[Saved entries]
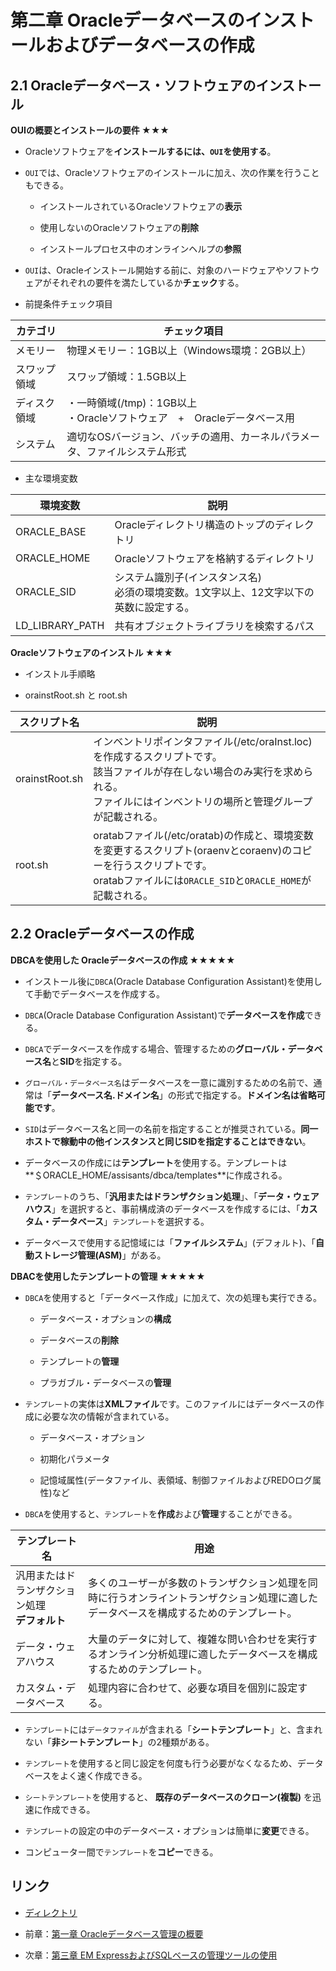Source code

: # 第二章 Oracleデータベースのインストールおよびデータベースの作成

## 2.1 Oracleデータベース・ソフトウェアのインストール

**OUIの概要とインストールの要件 ★★★**

+ Oracleソフトウェアを**インストールするには、`OUI`を使用する**。

+ `OUI`では、Oracleソフトウェアのインストールに加え、次の作業を行うこともできる。

  + インストールされているOracleソフトウェアの**表示**

  + 使用しないのOracleソフトウェアの**削除**

  + インストールプロセス中のオンラインヘルプの**参照**

+ `OUI`は、Oracleインストール開始する前に、対象のハードウェアやソフトウェアがそれぞれの要件を満たしているか**チェック**する。

+ 前提条件チェック項目

|カテゴリ |チェック項目 |
|---- |---- |
|メモリー |物理メモリー：1GB以上（Windows環境：2GB以上） |
|スワップ領域 |スワップ領域：1.5GB以上 |
|ディスク領域 |・一時領域(/tmp)：1GB以上<br>・Oracleソフトウェア　+　Oracleデータベース用 |
|システム |適切なOSバージョン、バッチの適用、カーネルパラメータ、ファイルシステム形式 |

+ 主な環境変数

|環境変数 |説明 |
|---- |---- |
|ORACLE_BASE |Oracleディレクトリ構造のトップのディレクトリ |
|ORACLE_HOME |Oracleソフトウェアを格納するディレクトリ |
|ORACLE_SID |システム識別子(インスタンス名) <br> 必須の環境変数。1文字以上、12文字以下の英数に設定する。|
|LD_LIBRARY_PATH |共有オブジェクトライブラリを検索するパス |

**Oracleソフトウェアのインストル ★★★**

+ インストル手順略

+ orainstRoot.sh と root.sh

|スクリプト名 |説明 |
|---- |---- |
|orainstRoot.sh |インベントリポインタファイル(/etc/oraInst.loc)を作成するスクリプトです。<br> 該当ファイルが存在しない場合のみ実行を求められる。<br> ファイルにはインベントリの場所と管理グループが記載される。 |
|root.sh |oratabファイル(/etc/oratab)の作成と、環境変数を変更するスクリプト(oraenvとcoraenv)のコピーを行うスクリプトです。<br>oratabファイルには`ORACLE_SID`と`ORACLE_HOME`が記載される。 |

## 2.2 Oracleデータベースの作成

**DBCAを使用した Oracleデータベースの作成 ★★★★★**

+ インストール後に`DBCA`(Oracle Database Configuration Assistant)を使用して手動でデータベースを作成する。

+ `DBCA`(Oracle Database Configuration Assistant)で**データベースを作成**できる。

+ `DBCA`でデータベースを作成する場合、管理するための**グローバル・データベース名**と**SID**を指定する。

+ `グローバル・データベース名`はデータベースを一意に識別するための名前で、通常は「**データベース名.ドメイン名**」の形式で指定する。**ドメイン名は省略可能です**。

+ `SID`はデータベース名と同一の名前を指定することが推奨されている。**同一ホストで稼動中の他インスタンスと同じSIDを指定することはできない**。

+ データベースの作成には**テンプレート**を使用する。テンプレートは**＄ORACLE_HOME/assisants/dbca/templates**に作成される。

+ `テンプレート`のうち、「**汎用またはドランザクション処理**」、「**データ・ウェアハウス**」を選択すると、事前構成済のデータベースを作成するには、「**カスタム・データベース**」`テンプレート`を選択する。

+ データベースで使用する記憶域には「**ファイルシステム**」(デフォルト)、「**自動ストレージ管理(ASM)**」がある。

**DBACを使用したテンプレートの管理 ★★★★★**

+ `DBCA`を使用すると「データベース作成」に加えて、次の処理も実行できる。

  + データベース・オプションの**構成**

  + データベースの**削除**

  + テンプレートの**管理**

  + プラガブル・データベースの**管理**

+ `テンプレート`の実体は**XMLファイル**です。このファイルにはデータベースの作成に必要な次の情報が含まれている。

  + データベース・オプション

  + 初期化パラメータ

  + 記憶域属性(データファイル、表領域、制御ファイルおよびREDOログ属性)など

+ `DBCA`を使用すると、`テンプレート`を**作成**および**管理**することができる。

|テンプレート名 |用途 |
|---- |---- |
|汎用またはドランザクション処理<br> **デフォルト** |多くのユーザーが多数のトランザクション処理を同時に行うオンライントランザクション処理に適したデータベースを構成するためのテンプレート。 |
|データ・ウェアハウス |大量のデータに対して、複雑な問い合わせを実行するオンライン分析処理に適したデータベースを構成するためのテンプレート。 |
|カスタム・データベース |処理内容に合わせて、必要な項目を個別に設定する。 |

+ `テンプレート`には`データファイル`が含まれる「**シートテンプレート**」と、含まれない「**非シートテンプレート**」の2種類がある。

+ `テンプレート`を使用すると同じ設定を何度も行う必要がなくなるため、データベースをよく速く作成できる。

+ `シートテンプレート`を使用すると、 **既存のデータベースのクローン(複製)** を迅速に作成できる。

+ `テンプレート`の設定の中のデータベース・オプションは簡単に**変更**できる。

+ コンピューター間で`テンプレート`を**コピー**できる。

## リンク

- [ディレクトリ](./../directory.md)

- 前章：[第一章 Oracleデータベース管理の概要](Chapter01.md)

- 次章：[第三章 EM ExpressおよびSQLベースの管理ツールの使用](Chapter03.md)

EXERCISE GOAL:
Look through the entries and copy every line in which the string "Database" appears.

TASK OUTPUT:
+ インストール後に`DBCA`(Oracle Database Configuration Assistant)を使用して手動でデータベースを作成する。
+ `DBCA`(Oracle Database Configuration Assistant)で**データベースを作成**できる。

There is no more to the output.